Figure 10 illustrates that the deviatoric stress increases with an increase in the friction coefficient. This observation indicates that particle breakage of granular materials depends on the friction coefficient. The particle friction coefficient was the most influential micro-parameter. When the friction coefficient was increased from 0.15 to 0.45, the deviatoric stress increased by threefold from 5 to 15 MPa. Friction forces dominate the contact forces between particles during compression, and as a result, the increase in friction coefficient resulted in an increase in the deviatoric stress. The PFC2D simulation of triaxial tests carried out by Zhao et al. [16] also demonstrated the significance of the particle friction coefficient. The simulation showed that particles with higher friction coefficient resulted in higher shear strength under compression, which matches with this study. This implies that there was a significant sliding movement between particles during compression, where friction between particles played a major role in the resultant shear strength.

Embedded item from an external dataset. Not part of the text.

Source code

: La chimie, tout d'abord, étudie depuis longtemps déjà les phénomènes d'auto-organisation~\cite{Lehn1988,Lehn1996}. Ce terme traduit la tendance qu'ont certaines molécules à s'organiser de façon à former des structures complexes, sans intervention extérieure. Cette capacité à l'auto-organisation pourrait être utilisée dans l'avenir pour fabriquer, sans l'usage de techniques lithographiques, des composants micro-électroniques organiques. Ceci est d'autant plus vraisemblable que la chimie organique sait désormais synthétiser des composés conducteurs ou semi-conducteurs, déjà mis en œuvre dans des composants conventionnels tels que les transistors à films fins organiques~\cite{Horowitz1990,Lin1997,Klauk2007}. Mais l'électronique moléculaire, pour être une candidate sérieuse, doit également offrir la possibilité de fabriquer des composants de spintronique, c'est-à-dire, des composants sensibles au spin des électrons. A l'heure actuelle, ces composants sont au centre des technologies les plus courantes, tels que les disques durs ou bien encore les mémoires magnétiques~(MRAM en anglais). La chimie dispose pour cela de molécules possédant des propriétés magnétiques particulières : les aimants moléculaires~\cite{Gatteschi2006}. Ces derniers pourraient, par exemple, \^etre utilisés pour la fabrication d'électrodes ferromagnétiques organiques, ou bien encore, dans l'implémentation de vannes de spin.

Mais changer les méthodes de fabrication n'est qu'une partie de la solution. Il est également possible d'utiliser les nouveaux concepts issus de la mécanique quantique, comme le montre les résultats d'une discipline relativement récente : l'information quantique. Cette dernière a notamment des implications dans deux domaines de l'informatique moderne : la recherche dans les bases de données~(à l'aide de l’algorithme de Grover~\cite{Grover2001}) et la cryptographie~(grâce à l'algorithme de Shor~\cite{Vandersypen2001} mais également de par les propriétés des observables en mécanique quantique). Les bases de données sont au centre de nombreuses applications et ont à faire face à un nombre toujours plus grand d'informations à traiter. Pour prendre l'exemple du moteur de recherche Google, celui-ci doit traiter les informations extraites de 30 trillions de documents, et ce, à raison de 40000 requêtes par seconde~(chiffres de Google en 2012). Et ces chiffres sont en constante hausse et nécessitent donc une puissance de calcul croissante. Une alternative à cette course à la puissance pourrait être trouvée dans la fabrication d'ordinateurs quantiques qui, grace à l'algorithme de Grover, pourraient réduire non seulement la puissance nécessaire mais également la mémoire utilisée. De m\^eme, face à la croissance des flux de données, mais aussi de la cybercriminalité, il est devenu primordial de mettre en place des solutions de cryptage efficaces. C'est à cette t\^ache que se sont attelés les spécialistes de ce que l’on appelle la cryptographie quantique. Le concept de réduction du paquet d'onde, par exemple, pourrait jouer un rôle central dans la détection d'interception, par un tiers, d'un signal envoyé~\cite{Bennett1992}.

4.4. Effective Modulus (E*)

The effect of effective modulus values on the deviatoric stress are illustrated in Figure 11. An increase in the effective modulus resulted in an increase in both Young’s modulus and the deviatoric stress. This result is consistent with a previous study completed by Zhou et al. [17] where the Young’s modulus E was found to be linearly dependent on the effective modulus. Furthermore, the effect of increasing the effective modulus values on the deviatoric stress compared to other micro-parameters was found to be greater.

5. Conclusions

In conclusion, the PFC2D numerical models calibrated using the triaxial experimental data obtained from the laboratory showed good agreement in the deviatoric stress versus radial strain relationship in their experimental counterparts. Through various attempts of numerical simulations, the calibrated numerical models successfully simulated the behaviour of poorly cemented sandstone specimens tested in the laboratory. The effects of micro-parameters such as stiffness ratio, friction angle, friction coefficient, and effective modulus were investigated to identify how each of the selected micro-parameters impacted the deviatoric stress under the triaxial test. The results showed that the particle friction coefficient is the most influential micro-parameter. The presented numerical simulations using PFC2D have helped to gain a better understanding of the effects of various micro-parameters on the borehole deformation behaviour and failure stress. It is important to be able to predict the behaviour of poorly cemented sandstone to understand the detailed failure propagation developed under different confining pressures.